Plain-text document sources
────

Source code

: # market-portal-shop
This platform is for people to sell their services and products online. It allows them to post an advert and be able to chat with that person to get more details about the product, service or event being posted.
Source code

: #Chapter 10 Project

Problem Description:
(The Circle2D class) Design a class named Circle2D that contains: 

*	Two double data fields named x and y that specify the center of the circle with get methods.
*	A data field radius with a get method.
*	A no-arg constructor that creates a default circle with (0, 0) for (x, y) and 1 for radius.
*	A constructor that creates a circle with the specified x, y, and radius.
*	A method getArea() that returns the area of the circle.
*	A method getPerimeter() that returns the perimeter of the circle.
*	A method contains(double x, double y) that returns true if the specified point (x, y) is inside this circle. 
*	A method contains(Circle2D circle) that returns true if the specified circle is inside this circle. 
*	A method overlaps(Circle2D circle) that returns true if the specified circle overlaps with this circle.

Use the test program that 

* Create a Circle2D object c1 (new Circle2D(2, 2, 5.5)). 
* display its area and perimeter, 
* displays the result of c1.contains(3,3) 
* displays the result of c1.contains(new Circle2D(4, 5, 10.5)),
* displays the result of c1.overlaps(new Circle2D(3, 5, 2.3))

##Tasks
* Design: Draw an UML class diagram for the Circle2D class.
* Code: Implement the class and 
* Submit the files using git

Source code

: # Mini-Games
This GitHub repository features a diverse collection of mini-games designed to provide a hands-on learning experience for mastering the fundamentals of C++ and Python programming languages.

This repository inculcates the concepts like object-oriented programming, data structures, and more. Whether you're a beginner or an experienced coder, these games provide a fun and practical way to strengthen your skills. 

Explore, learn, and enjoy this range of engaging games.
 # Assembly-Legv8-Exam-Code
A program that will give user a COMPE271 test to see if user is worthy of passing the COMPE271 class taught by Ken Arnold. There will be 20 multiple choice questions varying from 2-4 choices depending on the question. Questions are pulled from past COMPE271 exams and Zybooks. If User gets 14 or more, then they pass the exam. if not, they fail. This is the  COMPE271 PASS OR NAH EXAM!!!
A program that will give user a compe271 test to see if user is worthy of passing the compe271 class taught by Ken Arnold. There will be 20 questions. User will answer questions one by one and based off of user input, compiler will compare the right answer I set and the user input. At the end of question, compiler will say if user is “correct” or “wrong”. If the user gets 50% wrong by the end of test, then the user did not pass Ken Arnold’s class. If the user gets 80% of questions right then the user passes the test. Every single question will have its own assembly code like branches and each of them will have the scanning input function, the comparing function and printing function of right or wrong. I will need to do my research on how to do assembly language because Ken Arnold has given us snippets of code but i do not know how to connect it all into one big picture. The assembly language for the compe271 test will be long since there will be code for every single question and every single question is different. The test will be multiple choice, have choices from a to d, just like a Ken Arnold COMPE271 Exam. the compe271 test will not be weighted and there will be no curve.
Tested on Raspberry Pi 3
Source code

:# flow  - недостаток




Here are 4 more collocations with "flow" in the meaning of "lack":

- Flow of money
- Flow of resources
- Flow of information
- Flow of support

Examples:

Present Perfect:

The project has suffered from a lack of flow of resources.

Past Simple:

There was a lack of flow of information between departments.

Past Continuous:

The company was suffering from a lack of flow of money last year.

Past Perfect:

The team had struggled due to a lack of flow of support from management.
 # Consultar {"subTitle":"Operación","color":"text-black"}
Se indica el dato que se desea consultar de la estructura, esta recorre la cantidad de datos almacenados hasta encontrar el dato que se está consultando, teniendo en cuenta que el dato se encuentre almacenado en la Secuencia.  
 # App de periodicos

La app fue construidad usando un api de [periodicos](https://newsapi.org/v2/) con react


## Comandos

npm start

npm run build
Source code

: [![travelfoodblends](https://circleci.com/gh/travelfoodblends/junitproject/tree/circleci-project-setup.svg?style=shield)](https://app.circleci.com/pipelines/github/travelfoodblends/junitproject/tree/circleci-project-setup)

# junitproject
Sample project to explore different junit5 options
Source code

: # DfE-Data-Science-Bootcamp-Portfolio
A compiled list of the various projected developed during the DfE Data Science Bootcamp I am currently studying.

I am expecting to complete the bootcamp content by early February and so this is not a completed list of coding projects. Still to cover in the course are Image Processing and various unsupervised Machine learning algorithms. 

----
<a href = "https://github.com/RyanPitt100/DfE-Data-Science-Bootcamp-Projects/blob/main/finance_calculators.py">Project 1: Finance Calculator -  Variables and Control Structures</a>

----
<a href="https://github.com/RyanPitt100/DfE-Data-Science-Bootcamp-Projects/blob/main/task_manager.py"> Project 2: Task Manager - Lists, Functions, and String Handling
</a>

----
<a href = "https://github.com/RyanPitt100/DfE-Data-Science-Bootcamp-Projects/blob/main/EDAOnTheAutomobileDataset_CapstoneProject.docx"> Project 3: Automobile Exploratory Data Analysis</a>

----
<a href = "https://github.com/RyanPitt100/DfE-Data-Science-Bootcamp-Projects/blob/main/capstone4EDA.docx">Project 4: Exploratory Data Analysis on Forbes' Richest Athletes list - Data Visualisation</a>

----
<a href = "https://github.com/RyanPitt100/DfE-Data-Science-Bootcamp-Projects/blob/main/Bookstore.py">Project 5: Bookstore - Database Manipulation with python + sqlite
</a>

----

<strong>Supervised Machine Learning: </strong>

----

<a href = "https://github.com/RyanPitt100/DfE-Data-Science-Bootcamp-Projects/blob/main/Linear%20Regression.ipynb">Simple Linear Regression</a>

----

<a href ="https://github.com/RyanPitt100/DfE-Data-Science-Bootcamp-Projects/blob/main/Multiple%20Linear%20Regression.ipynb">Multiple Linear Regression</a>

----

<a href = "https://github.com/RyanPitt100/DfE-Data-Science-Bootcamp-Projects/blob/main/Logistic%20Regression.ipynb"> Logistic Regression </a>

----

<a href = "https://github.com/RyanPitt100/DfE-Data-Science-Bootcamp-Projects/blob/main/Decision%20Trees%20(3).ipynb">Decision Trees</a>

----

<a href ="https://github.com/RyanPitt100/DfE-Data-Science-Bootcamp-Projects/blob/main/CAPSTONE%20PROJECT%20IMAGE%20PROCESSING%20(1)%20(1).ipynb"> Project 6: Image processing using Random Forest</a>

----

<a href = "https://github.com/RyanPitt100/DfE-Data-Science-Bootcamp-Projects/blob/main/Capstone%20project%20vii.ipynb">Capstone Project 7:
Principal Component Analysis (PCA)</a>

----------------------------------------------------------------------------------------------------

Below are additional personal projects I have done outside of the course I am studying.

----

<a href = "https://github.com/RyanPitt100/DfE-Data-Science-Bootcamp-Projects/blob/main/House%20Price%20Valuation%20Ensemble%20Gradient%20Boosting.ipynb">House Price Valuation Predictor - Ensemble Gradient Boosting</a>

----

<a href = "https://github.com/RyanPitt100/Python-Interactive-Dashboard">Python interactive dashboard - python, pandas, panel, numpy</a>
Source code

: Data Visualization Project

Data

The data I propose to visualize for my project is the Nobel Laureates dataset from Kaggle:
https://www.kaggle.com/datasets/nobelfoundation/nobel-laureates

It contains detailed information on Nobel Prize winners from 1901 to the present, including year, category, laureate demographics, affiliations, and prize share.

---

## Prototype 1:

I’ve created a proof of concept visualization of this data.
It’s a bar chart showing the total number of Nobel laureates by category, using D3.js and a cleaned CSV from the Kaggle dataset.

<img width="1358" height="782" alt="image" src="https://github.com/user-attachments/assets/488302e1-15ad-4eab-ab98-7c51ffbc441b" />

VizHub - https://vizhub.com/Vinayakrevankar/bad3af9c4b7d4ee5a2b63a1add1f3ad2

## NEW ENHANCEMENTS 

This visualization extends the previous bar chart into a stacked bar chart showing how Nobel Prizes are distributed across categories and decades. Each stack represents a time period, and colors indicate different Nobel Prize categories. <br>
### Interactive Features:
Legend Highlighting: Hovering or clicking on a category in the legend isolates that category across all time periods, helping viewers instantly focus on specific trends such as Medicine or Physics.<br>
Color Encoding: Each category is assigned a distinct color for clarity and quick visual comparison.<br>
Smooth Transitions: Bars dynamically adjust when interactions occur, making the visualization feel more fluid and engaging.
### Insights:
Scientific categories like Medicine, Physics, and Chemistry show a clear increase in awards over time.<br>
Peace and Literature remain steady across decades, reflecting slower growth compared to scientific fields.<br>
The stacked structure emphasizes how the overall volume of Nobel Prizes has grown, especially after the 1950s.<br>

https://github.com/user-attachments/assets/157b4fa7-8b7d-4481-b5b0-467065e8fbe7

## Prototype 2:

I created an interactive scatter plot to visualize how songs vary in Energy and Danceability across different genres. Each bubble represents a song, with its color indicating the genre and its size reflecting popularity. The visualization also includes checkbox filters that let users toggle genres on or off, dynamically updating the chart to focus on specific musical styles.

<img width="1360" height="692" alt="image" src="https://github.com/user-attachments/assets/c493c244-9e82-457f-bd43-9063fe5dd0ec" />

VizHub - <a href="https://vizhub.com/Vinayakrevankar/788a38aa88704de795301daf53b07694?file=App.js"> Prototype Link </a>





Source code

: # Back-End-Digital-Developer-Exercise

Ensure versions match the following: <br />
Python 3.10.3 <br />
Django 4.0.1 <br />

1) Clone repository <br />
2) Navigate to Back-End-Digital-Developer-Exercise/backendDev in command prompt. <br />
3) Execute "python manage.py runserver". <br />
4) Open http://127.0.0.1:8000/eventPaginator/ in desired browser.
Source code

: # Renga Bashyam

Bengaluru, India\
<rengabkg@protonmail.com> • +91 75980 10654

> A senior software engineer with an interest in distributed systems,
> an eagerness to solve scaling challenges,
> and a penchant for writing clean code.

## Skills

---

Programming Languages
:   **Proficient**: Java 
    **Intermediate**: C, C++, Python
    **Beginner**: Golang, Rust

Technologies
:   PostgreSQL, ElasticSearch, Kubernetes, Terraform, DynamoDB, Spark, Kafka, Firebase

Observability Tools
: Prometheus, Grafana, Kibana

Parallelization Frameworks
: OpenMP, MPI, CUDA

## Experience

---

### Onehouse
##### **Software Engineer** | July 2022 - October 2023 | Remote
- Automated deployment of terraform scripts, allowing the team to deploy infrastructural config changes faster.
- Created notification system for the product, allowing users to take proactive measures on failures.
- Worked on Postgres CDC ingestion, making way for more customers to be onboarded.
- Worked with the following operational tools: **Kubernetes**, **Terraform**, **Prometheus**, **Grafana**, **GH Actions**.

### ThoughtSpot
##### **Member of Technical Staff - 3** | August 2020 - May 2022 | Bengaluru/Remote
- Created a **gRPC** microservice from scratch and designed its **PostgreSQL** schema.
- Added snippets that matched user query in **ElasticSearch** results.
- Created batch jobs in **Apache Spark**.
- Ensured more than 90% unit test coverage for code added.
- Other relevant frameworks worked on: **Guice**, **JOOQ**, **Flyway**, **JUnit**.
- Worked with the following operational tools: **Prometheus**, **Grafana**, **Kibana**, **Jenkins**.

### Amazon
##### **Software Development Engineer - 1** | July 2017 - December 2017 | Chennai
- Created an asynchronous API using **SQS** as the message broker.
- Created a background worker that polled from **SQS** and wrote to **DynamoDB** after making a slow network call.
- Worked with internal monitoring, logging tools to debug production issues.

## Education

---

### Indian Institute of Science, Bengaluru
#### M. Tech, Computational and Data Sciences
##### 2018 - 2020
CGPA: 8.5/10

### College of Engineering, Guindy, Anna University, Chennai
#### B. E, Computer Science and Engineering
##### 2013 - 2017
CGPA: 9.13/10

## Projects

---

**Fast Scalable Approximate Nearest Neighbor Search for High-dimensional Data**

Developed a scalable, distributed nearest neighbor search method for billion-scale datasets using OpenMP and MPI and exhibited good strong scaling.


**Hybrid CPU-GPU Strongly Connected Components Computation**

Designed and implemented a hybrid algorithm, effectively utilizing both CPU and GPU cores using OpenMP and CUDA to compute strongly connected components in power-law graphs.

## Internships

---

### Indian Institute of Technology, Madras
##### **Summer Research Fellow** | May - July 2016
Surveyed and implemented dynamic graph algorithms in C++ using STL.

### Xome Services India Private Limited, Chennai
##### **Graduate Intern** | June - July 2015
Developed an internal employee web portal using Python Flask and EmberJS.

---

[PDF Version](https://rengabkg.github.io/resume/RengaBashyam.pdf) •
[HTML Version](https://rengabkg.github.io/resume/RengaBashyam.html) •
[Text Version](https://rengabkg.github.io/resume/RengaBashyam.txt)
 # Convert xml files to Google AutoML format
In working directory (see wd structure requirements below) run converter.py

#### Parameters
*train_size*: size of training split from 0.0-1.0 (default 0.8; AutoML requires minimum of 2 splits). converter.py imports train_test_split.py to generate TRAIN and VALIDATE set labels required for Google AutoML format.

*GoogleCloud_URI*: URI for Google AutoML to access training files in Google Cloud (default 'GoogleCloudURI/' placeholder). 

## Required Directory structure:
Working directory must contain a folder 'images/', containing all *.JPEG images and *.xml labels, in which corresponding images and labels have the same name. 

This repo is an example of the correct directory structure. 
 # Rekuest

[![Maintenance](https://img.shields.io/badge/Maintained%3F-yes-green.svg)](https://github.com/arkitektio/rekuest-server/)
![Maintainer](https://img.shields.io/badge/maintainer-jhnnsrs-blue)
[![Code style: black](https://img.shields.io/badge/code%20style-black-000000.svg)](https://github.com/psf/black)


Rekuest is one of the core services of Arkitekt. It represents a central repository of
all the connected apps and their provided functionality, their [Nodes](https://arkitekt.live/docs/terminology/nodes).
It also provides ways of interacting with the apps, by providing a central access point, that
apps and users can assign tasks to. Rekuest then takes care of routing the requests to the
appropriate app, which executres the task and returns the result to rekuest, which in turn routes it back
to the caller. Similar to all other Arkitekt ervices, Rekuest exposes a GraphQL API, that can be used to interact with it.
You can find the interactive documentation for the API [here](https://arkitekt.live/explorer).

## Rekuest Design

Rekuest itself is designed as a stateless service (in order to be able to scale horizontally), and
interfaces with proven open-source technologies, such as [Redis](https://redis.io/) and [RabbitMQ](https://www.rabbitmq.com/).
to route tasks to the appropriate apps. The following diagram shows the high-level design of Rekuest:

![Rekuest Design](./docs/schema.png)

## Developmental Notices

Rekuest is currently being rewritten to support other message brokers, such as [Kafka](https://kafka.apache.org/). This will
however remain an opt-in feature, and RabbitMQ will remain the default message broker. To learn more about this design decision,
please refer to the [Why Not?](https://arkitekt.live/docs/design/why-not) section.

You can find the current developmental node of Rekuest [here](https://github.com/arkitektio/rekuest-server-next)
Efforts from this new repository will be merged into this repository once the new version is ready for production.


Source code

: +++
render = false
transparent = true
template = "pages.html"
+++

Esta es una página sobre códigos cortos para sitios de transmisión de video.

────

- [TASK STATEMENT] Only lines containing the string "Kibana" are needed. Pull each of them out of the records above.

- [SOLUTION FOR THIS TASK]
: Prometheus, Grafana, Kibana
- Worked with the following operational tools: **Prometheus**, **Grafana**, **Kibana**, **Jenkins**.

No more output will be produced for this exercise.